→ **PROBLEM REQUIREMENTS**:
In the records that come next, find every line with "Shares". Return those lines.

[Collected data]
»»

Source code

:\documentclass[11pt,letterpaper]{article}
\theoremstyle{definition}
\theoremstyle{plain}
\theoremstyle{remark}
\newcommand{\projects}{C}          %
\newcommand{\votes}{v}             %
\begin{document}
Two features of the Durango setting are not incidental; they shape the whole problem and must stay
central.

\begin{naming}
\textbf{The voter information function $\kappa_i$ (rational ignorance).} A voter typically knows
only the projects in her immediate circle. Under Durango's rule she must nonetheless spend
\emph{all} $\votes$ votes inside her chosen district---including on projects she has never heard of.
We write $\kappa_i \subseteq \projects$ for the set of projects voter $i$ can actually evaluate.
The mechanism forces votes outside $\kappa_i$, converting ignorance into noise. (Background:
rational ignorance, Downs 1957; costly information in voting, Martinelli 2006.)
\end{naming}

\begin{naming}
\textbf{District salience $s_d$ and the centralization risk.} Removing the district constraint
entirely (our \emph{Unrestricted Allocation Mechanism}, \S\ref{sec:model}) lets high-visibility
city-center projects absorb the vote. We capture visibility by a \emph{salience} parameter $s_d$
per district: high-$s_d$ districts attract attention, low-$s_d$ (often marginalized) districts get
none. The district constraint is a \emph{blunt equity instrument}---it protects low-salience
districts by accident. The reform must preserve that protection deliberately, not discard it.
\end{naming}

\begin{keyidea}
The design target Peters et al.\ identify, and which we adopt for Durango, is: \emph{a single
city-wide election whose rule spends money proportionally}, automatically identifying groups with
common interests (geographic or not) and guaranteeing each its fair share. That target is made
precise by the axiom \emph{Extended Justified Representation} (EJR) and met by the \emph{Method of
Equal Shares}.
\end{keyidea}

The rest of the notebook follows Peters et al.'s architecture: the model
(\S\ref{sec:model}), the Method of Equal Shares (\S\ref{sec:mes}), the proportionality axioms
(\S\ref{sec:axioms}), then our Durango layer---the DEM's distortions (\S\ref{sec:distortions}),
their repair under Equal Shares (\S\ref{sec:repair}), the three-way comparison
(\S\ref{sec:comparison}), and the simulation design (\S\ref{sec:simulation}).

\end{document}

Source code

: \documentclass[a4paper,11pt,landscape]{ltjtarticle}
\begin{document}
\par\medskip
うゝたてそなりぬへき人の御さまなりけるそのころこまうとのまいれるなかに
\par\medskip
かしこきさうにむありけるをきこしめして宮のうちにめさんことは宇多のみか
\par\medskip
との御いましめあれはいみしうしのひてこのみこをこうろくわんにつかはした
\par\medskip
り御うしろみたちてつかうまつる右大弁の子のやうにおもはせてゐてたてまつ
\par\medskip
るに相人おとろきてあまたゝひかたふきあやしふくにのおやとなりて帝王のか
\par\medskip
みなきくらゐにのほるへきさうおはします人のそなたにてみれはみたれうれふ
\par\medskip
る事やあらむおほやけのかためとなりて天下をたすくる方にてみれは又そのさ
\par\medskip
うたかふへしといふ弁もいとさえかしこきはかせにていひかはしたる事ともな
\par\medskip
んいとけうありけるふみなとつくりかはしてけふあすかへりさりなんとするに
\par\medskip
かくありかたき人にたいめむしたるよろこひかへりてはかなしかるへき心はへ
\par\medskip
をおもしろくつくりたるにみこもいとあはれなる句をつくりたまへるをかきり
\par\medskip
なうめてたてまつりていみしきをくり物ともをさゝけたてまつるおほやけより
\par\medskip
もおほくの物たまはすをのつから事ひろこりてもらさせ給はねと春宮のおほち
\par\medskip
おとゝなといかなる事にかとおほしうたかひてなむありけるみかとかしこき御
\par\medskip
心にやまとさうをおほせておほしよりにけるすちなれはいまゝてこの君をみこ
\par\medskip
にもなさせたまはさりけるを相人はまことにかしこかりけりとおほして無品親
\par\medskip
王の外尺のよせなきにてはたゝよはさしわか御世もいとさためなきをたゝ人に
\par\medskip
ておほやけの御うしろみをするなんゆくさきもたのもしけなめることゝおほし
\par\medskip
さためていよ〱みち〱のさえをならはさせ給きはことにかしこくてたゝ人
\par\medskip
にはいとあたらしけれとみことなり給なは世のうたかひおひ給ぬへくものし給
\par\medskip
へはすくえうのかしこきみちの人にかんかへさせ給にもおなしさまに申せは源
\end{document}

««

→ **EXERCISE SOLUTION**:
Equal Shares}.
(\S\ref{sec:model}), the Method of Equal Shares (\S\ref{sec:mes}), the proportionality axioms
their repair under Equal Shares (\S\ref{sec:repair}), the three-way comparison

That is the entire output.